+++ Supplied records
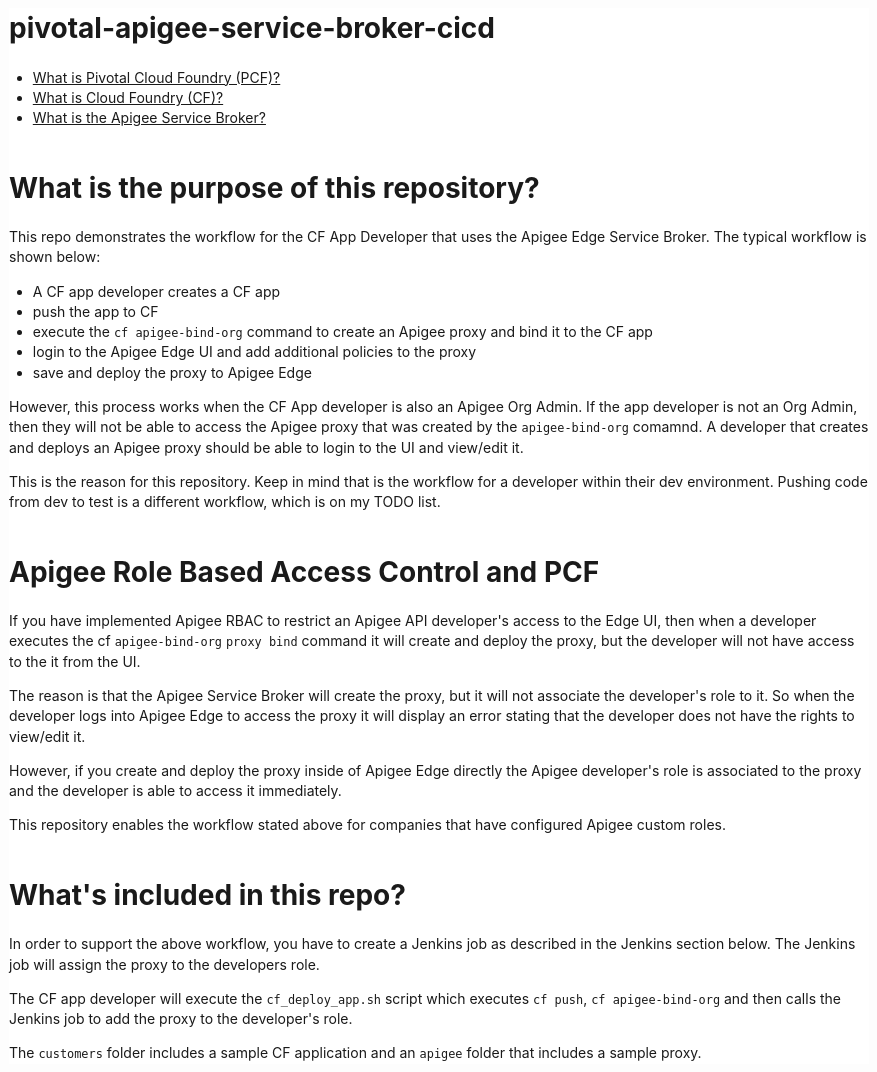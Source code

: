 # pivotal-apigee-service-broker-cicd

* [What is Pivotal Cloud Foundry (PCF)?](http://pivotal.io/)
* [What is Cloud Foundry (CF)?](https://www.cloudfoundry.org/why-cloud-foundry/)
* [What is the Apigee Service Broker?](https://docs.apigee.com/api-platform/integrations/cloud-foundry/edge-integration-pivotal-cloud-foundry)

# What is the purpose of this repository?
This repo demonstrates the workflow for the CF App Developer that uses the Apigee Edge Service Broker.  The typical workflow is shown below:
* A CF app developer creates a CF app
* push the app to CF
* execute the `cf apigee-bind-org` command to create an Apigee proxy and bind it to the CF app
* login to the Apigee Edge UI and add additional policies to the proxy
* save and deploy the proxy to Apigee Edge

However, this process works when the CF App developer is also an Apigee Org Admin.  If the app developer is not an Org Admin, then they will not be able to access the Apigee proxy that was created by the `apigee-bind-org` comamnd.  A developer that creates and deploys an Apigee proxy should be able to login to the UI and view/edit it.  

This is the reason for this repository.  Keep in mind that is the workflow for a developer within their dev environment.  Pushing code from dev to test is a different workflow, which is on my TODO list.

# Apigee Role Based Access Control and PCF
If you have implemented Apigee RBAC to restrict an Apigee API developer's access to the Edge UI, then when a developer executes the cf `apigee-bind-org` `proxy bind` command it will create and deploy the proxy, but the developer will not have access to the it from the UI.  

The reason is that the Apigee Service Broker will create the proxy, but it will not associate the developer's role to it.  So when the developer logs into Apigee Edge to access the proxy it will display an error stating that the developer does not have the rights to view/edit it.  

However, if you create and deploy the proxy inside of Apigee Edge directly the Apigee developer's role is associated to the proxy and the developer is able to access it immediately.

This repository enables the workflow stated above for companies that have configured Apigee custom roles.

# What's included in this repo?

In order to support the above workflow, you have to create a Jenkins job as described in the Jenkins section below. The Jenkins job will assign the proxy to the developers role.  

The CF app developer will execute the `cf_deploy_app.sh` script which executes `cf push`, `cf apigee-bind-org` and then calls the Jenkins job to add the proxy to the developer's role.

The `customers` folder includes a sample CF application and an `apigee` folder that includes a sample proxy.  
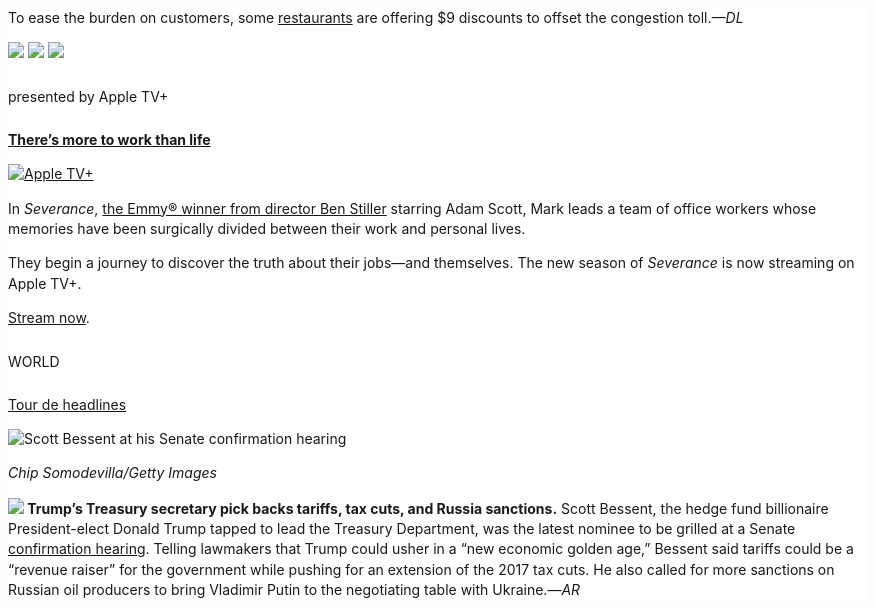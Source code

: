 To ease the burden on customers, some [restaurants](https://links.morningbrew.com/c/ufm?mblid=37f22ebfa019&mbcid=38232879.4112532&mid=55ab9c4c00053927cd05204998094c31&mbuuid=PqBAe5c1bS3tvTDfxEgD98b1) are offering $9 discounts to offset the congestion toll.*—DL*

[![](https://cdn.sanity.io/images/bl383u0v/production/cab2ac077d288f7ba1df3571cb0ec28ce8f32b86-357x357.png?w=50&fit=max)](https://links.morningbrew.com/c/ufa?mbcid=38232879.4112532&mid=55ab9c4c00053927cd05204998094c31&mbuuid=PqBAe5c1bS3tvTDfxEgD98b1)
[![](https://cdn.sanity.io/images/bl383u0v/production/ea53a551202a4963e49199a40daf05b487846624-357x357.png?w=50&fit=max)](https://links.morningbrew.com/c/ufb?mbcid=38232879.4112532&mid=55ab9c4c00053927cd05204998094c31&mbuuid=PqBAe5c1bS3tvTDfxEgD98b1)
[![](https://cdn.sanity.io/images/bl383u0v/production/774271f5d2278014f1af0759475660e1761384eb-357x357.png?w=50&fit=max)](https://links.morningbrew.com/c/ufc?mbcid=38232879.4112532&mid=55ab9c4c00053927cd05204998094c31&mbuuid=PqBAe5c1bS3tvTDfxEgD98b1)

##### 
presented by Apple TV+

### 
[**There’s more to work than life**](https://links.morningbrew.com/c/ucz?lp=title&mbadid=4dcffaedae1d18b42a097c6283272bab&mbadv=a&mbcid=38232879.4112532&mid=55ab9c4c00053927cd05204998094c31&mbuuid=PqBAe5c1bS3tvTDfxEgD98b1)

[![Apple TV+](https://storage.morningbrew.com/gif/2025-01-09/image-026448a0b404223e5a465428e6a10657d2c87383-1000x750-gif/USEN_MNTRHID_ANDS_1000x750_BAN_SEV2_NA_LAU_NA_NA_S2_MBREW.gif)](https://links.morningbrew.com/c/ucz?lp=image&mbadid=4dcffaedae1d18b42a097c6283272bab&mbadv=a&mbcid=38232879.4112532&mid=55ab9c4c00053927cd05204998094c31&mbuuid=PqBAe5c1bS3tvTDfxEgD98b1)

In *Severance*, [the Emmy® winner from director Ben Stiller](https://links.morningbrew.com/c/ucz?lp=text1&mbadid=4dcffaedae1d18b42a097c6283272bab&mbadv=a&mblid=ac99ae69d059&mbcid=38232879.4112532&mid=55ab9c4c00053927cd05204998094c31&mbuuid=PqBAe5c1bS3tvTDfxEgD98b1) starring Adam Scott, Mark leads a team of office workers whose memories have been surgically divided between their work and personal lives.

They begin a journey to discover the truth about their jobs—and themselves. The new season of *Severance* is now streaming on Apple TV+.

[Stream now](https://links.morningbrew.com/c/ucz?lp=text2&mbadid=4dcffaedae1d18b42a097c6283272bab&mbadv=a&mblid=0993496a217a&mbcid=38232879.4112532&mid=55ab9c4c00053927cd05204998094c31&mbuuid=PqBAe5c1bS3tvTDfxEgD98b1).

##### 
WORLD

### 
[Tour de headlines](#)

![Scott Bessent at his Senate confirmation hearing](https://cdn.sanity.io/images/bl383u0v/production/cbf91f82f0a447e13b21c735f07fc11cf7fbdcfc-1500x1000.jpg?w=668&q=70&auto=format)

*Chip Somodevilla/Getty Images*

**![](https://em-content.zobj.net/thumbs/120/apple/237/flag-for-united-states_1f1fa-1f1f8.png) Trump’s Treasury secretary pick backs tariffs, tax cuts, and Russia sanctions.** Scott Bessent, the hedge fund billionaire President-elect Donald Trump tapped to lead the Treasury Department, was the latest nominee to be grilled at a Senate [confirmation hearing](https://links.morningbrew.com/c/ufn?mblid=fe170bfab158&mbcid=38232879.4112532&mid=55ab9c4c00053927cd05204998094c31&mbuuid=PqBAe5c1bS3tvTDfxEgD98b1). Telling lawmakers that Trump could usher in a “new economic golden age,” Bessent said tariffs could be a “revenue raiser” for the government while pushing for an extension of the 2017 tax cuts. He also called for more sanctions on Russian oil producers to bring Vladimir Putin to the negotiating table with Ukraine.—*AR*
++++++
Assigned task
Transcribe exactly the lines that run from the first line of the records above through the line with "[What is Cloud", and include both of those lines; pictures stay out.

Exercise solution
Source code

: # pivotal-apigee-service-broker-cicd

* [What is Pivotal Cloud Foundry (PCF)?](http://pivotal.io/)
* [What is Cloud Foundry (CF)?](https://www.cloudfoundry.org/why-cloud-foundry/)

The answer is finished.